Yes, it is. They all know. And everyone you work with knows. The entire white house – sorry. White House. Capital letters. They know what you’ve always known. You are a bully backed with a financial fist. Sue me, sue me! You’ll run out of money long before me and I’ll win. Nobody can stop me! You’ve been born into too much wealth to ever fail.

Fine! It’s true. So what? I can’t help it. But you gotta give me some credit – even for being a dummy, I’ve gotten pretty far!

Sure. Buying your way to the presidency. Congratulations. It must have been wrought with peril.

 Donald glances in the mirror and sees that his usual wasp nest of a haircut has become a disgusting tangle of rat-tails. Pull yourself together, Donald.

From the top of his absurdly large mahogany desk, atop a pile of unsigned contracts and dirty kleenex, he grabs a red hat that has the overly wrought patriotic phrase of “MAKE AMERICA GREAT AGAIN” stitched across the front. Looking back in the mirror as he slips the hat over his puffy cranium, he thinks, there’s the old man. Looking sharp, tiger. Let’s show ‘em who’s boss.

And then. Is that mustard on the corner of your mouth? You slob. God, you look just like one of them – a pooor person.

And he thinks of it just like that – with three Os because they are especially pooor. The Pooor People out there, he thinks, all of them wandering around, looking at me to fix their problems, their hands stretched out as they lay palm fronds at my feet.

It’s like daddy-T used to say. “Sorry. Can’t solve stupid.” No, you sure couldn’t.

 But I can leverage that stupidity and use it to gain the presidency. And for that, I am grateful to you. Every one of you. Sincerely. Thank you. For without your blind faith in my cause, none of this would have been possible. Your small minds have brought me to unthinkable power and together we can move mountains.

Oh, but how he hated the pooor people, though. They always wanted to shake his hand. They wanted to touch him. He would be lying if he said it didn’t make him feel just a little Christ-like (bring me your sick!) but, truth be told, he thought their dirt and germs and dismal IQ scores might be contagious. How else could there be so many of them?

He sighs heavily. Sadly. He really does hate himself. Sometimes he lies alone at night, Melania far away. As usual. And he cries. No one knows The Real Donald. The Real Donald is tender. And likes chicken nuggets. And painting. With his fingers. Mostly still life of flowers but sometimes also nudes of himself. He finds his own grotesque human form somehow… sexually appealing; the way his jowls hang from his face like a bulldog’s maw and the way his hard and calloused pink nipples sit lifeless on his chest, covered in a violent mat of gray pubic fuzz. His skull is the shape of a Neanderthal’s.
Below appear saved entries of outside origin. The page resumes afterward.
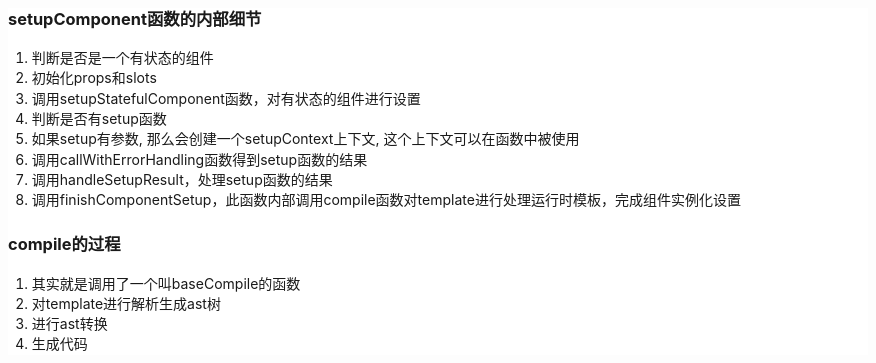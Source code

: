 ### setupComponent函数的内部细节

1. 判断是否是一个有状态的组件
2. 初始化props和slots
3. 调用setupStatefulComponent函数，对有状态的组件进行设置
4. 判断是否有setup函数
5. 如果setup有参数, 那么会创建一个setupContext上下文, 这个上下文可以在函数中被使用
6. 调用callWithErrorHandling函数得到setup函数的结果
7. 调用handleSetupResult，处理setup函数的结果
8. 调用finishComponentSetup，此函数内部调用compile函数对template进行处理运行时模板，完成组件实例化设置

### compile的过程

1. 其实就是调用了一个叫baseCompile的函数
2. 对template进行解析生成ast树
3. 进行ast转换
4. 生成代码
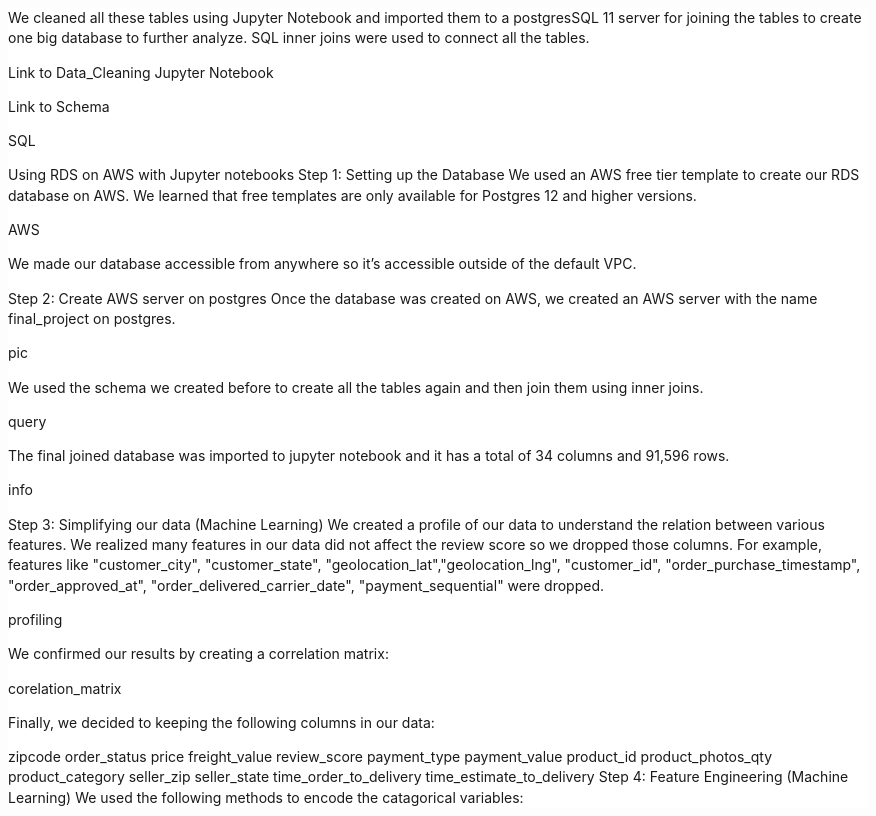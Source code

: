We cleaned all these tables using Jupyter Notebook and imported them to a postgresSQL 11 server for joining the tables to create one big database to further analyze. SQL inner joins were used to connect all the tables.

Link to Data_Cleaning Jupyter Notebook

Link to Schema

SQL

Using RDS on AWS with Jupyter notebooks
Step 1: Setting up the Database
We used an AWS free tier template to create our RDS database on AWS. We learned that free templates are only available for Postgres 12 and higher versions.

AWS

We made our database accessible from anywhere so it’s accessible outside of the default VPC.

Step 2: Create AWS server on postgres
Once the database was created on AWS, we created an AWS server with the name final_project on postgres.

pic

We used the schema we created before to create all the tables again and then join them using inner joins.

query

The final joined database was imported to jupyter notebook and it has a total of 34 columns and 91,596 rows.

info

Step 3: Simplifying our data (Machine Learning)
We created a profile of our data to understand the relation between various features. We realized many features in our data did not affect the review score so we dropped those columns. For example, features like "customer_city", "customer_state", "geolocation_lat","geolocation_lng", "customer_id", "order_purchase_timestamp", "order_approved_at", "order_delivered_carrier_date", "payment_sequential" were dropped.

profiling

We confirmed our results by creating a correlation matrix:

corelation_matrix

Finally, we decided to keeping the following columns in our data:

zipcode order_status
price freight_value review_score
payment_type
payment_value product_id
product_photos_qty
product_category
seller_zip
seller_state
time_order_to_delivery
time_estimate_to_delivery
Step 4: Feature Engineering (Machine Learning)
We used the following methods to encode the catagorical variables:
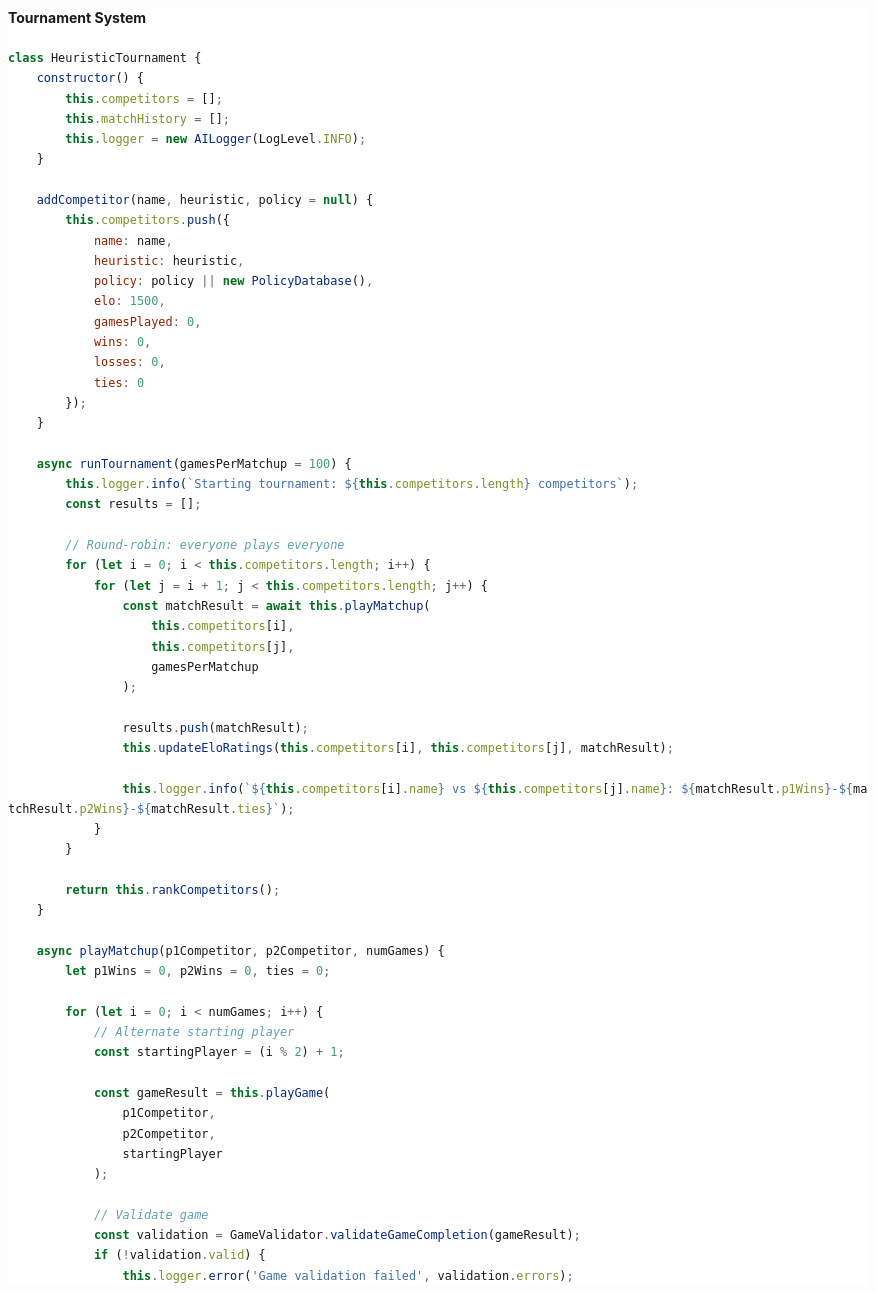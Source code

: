 #### Tournament System

```javascript
class HeuristicTournament {
    constructor() {
        this.competitors = [];
        this.matchHistory = [];
        this.logger = new AILogger(LogLevel.INFO);
    }

    addCompetitor(name, heuristic, policy = null) {
        this.competitors.push({
            name: name,
            heuristic: heuristic,
            policy: policy || new PolicyDatabase(),
            elo: 1500,
            gamesPlayed: 0,
            wins: 0,
            losses: 0,
            ties: 0
        });
    }

    async runTournament(gamesPerMatchup = 100) {
        this.logger.info(`Starting tournament: ${this.competitors.length} competitors`);
        const results = [];

        // Round-robin: everyone plays everyone
        for (let i = 0; i < this.competitors.length; i++) {
            for (let j = i + 1; j < this.competitors.length; j++) {
                const matchResult = await this.playMatchup(
                    this.competitors[i],
                    this.competitors[j],
                    gamesPerMatchup
                );

                results.push(matchResult);
                this.updateEloRatings(this.competitors[i], this.competitors[j], matchResult);

                this.logger.info(`${this.competitors[i].name} vs ${this.competitors[j].name}: ${matchResult.p1Wins}-${matchResult.p2Wins}-${matchResult.ties}`);
            }
        }

        return this.rankCompetitors();
    }

    async playMatchup(p1Competitor, p2Competitor, numGames) {
        let p1Wins = 0, p2Wins = 0, ties = 0;

        for (let i = 0; i < numGames; i++) {
            // Alternate starting player
            const startingPlayer = (i % 2) + 1;

            const gameResult = this.playGame(
                p1Competitor,
                p2Competitor,
                startingPlayer
            );

            // Validate game
            const validation = GameValidator.validateGameCompletion(gameResult);
            if (!validation.valid) {
                this.logger.error('Game validation failed', validation.errors);
```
He had the body of a gorilla.

And the mind of an absolutely brilliant chimpanzee.

You should smile more.

I can’t. I still haven’t figured out how. And when I do try my very best, it looks haunting. As though it causes me pain. Which it does.

He reaches into his desk drawer, the drawer in The Oval Office, and pulls out a small contraption which resembles a kind of sci-fi invention that would open a portal to another dimension. There are two of them. They also kind of look like a pair of brass knuckles.

He slides them onto each hand and then rubs them together in tight, concentric circles. He touches the front sides together and they immediately begin to glow blue. He waits a moment. They turn green. Green means go. He separates his hands wide, holding his arms out like a cross. Within the movement, a throbbing doorway opens in front of him, formed between the brass knuckles. It appears to be made of liquid electricity and stretches forward through time, space and possibility.

He steps through the strange doorway and the Dimensional Interchange slams closed behind him.